これら二つのような「とても便利で超人的な道具」の普及は、個人の利便性を重視した結果、他人との関係性や社会との関係性を犠牲にした事例といえるかもしれません。「そもそも論」でいえば、道具とは私たちを幸せにするために人の知恵が作り出したはずのものです。人間は社会なしでは生きていけません。その社会性を犠牲にする装置というものは、本来あってはならないものでしょう。

周りの心配

 人と人との関係性という視点では、本来の道具とは関係性を円滑にするものでこそあれ、反対方向のものを生み出す際には少なくとも、作り手側に大きな「ためらい」や「罪悪感」がなくては困ってしまいます。冒頭で指摘したように、車とは道路脇に人柱を立てつつ、地球を痛めつけながら、それでも走るという原罪を背負った代物です。車が特に顕著なだけで、多くの道具は程度の差こそあれこの原則から外れることはできないでしょう。
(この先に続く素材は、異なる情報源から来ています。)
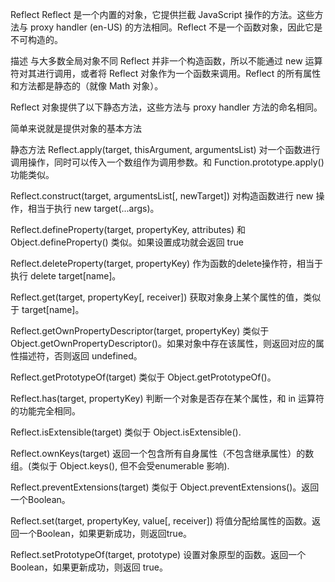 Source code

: Reflect
Reflect 是一个内置的对象，它提供拦截 JavaScript 操作的方法。这些方法与 proxy handler (en-US) 的方法相同。Reflect 不是一个函数对象，因此它是不可构造的。

描述
与大多数全局对象不同 Reflect 并非一个构造函数，所以不能通过 new 运算符对其进行调用，或者将 Reflect 对象作为一个函数来调用。Reflect 的所有属性和方法都是静态的（就像 Math 对象）。

Reflect 对象提供了以下静态方法，这些方法与 proxy handler 方法的命名相同。

简单来说就是提供对象的基本方法 


静态方法
Reflect.apply(target, thisArgument, argumentsList)
对一个函数进行调用操作，同时可以传入一个数组作为调用参数。和 Function.prototype.apply() 功能类似。

Reflect.construct(target, argumentsList[, newTarget])
对构造函数进行 new 操作，相当于执行 new target(...args)。

Reflect.defineProperty(target, propertyKey, attributes)
和 Object.defineProperty() 类似。如果设置成功就会返回 true

Reflect.deleteProperty(target, propertyKey)
作为函数的delete操作符，相当于执行 delete target[name]。

Reflect.get(target, propertyKey[, receiver])
获取对象身上某个属性的值，类似于 target[name]。

Reflect.getOwnPropertyDescriptor(target, propertyKey)
类似于 Object.getOwnPropertyDescriptor()。如果对象中存在该属性，则返回对应的属性描述符，否则返回 undefined。

Reflect.getPrototypeOf(target)
类似于 Object.getPrototypeOf()。

Reflect.has(target, propertyKey)
判断一个对象是否存在某个属性，和 in 运算符 的功能完全相同。

Reflect.isExtensible(target)
类似于 Object.isExtensible().

Reflect.ownKeys(target)
返回一个包含所有自身属性（不包含继承属性）的数组。(类似于 Object.keys(), 但不会受enumerable 影响).

Reflect.preventExtensions(target)
类似于 Object.preventExtensions()。返回一个Boolean。

Reflect.set(target, propertyKey, value[, receiver])
将值分配给属性的函数。返回一个Boolean，如果更新成功，则返回true。

Reflect.setPrototypeOf(target, prototype)
设置对象原型的函数。返回一个 Boolean，如果更新成功，则返回 true。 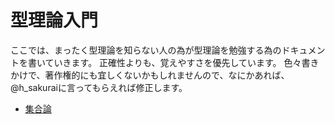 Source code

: # 型理論入門


ここでは、まったく型理論を知らない人の為が型理論を勉強する為のドキュメントを書いていきます。
正確性よりも、覚えやすさを優先しています。
色々書きかけで、著作権的にも宜しくないかもしれませんので、なにかあれば、@h_sakuraiに言ってもらえれば修正します。

- [集合論](set.md)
 私たちの国は、戦後の焼け野原から奇跡の復興を成し遂げて、ここまで豊かな暮らしぶりを手に入れるに至ったわけです。ようやく安全とか環境とかいう贅沢な問題を技術課題として真剣に取り上げられる段階にまで社会が成熟しました。車間距離をレーダでモニタリングしたり、赤外線で暗闇の歩行者を高感度で検知したりするなど、先端の電子技術が交通事故の未然防止に貢献し始めています。ハイブリッドカーなどの超先進の省エネ技術は地球全体の未来の心配に応えようとし始めています。

 衣食足りて礼節を知る。人の利便性という直球課題から徐々に卒業して、人の命~地球の命という少し贅沢な技術課題に取り組めるようになったというわけですが、ちょっと待ってください。人と地球の間に、家族とか近所とか地域とか会社といった集団社会があったはずです。いきなり究極的な「地球様」の心配をする前に「世間様」、すなわち周りの人の心配をするべきじゃないか、というのも理屈じゃないかと思うわけです。

 その意味において、私たち日本人の社会は今後の世界を牽引するにふさわしい素養を持っているように思います。よく言えば「調和型の社会」、場の空気を乱すことを嫌い、自分の都合や主張を過度に強く押し出すことを大人気(おとなげ)ない振舞いとみなす謙譲の価値観があります。悪く言えば、長いものに巻かれて責任者不在の構造。談合や根回しで、なんとなく流れで意思決定する集団の力学とも言えるでしょう。「最近の若い人はそうでもない」というフレーズはいつの時代にも言われてきたことですが、世界の常識と比べるとこのような特徴を依然として強く持ち続けているように思うのです。

世界に何かを

 自動車に戻って考えてみましょう。道を譲ってくれた後続車に対してハザードランプで感謝の気持ちを表現するマナーがあります。交差点では対向車にまぶしくないようにヘッドライトを消す習慣がタクシーなどではいまだに受け継がれています。これらは海外に出ると紛らわしい行為として見なされ、下手をすると警官に注意されるような場合さえあるのです。日本のドライバーにこのように周囲との調和を図りたいという潜在的なマグマが溜まっているのだとしたら、メーカー側はウンウン頭をひねってこのマグマを受ける絶妙なカラクリを考案する必要があるのではないでしょうか。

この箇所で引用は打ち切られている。